* **Exercise prompt**
Copy exactly the lines of the records below, and only those lines, beginning with the line that contains "- Improve joining/termination" and ending with the line that contains "- First release on PyPI.".

(Stored items from a collection)
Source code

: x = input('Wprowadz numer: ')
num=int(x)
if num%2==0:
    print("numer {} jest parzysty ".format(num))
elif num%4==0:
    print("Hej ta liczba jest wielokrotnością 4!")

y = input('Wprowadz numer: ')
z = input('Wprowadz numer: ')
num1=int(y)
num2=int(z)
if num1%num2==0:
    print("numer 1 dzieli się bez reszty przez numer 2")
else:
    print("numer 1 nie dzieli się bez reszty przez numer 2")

...

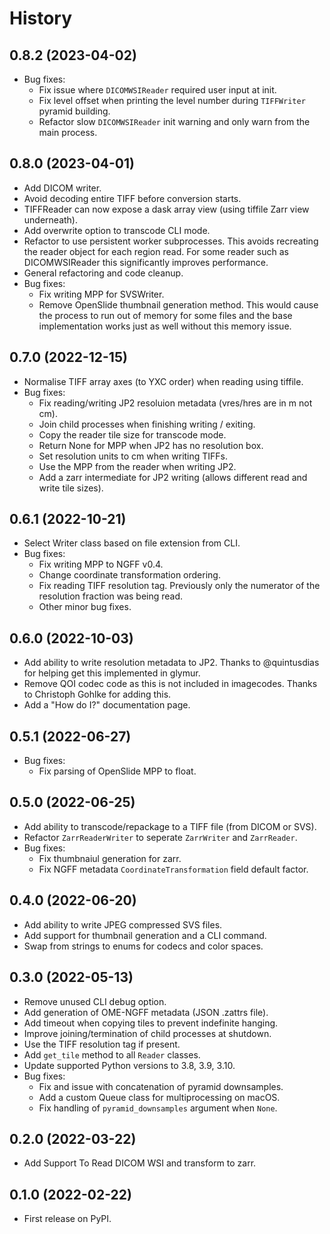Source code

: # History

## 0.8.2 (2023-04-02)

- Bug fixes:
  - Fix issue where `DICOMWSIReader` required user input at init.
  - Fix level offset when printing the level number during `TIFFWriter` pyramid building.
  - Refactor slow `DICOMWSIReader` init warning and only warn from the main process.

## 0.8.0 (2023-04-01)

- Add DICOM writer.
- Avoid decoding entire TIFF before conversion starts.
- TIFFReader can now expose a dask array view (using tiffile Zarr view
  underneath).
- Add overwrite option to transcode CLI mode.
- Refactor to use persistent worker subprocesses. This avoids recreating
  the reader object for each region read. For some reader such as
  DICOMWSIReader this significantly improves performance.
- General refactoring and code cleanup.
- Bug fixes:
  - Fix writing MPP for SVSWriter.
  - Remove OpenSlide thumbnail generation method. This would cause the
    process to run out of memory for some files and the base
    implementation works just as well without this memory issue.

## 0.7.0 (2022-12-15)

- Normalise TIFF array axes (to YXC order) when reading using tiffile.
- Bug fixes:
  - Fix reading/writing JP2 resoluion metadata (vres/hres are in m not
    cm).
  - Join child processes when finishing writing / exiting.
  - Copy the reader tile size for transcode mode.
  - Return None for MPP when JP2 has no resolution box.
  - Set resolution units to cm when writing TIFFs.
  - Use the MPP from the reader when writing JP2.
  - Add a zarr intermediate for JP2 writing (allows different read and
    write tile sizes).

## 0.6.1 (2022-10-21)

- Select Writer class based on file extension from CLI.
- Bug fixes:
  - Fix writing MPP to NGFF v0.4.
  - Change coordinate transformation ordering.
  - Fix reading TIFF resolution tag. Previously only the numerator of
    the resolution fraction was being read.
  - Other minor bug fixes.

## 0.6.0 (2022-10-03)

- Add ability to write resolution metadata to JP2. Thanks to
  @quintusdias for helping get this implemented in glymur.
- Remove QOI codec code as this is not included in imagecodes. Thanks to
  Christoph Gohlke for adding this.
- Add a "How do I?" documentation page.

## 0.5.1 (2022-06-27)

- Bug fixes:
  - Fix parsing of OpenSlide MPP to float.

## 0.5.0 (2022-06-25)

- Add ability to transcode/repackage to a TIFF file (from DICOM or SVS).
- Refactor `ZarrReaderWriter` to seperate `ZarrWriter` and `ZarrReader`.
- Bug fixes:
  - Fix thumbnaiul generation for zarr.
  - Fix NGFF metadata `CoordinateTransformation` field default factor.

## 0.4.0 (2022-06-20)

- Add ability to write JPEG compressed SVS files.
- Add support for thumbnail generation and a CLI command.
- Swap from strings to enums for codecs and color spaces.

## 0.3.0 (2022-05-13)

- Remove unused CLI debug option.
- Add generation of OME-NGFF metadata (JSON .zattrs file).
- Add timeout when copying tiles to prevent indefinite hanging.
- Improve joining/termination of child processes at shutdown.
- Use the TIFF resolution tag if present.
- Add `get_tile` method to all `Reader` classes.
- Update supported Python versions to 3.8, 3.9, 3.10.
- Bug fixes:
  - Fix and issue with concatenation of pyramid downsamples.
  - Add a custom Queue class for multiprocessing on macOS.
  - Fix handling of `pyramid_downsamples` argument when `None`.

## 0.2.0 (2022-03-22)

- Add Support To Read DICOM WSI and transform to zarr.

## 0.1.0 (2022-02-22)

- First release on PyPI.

* **Reply to the exercise**
- Improve joining/termination of child processes at shutdown.
- Use the TIFF resolution tag if present.
- Add `get_tile` method to all `Reader` classes.
- Update supported Python versions to 3.8, 3.9, 3.10.
- Bug fixes:
  - Fix and issue with concatenation of pyramid downsamples.
  - Add a custom Queue class for multiprocessing on macOS.
  - Fix handling of `pyramid_downsamples` argument when `None`.

## 0.2.0 (2022-03-22)

- Add Support To Read DICOM WSI and transform to zarr.

## 0.1.0 (2022-02-22)

- First release on PyPI.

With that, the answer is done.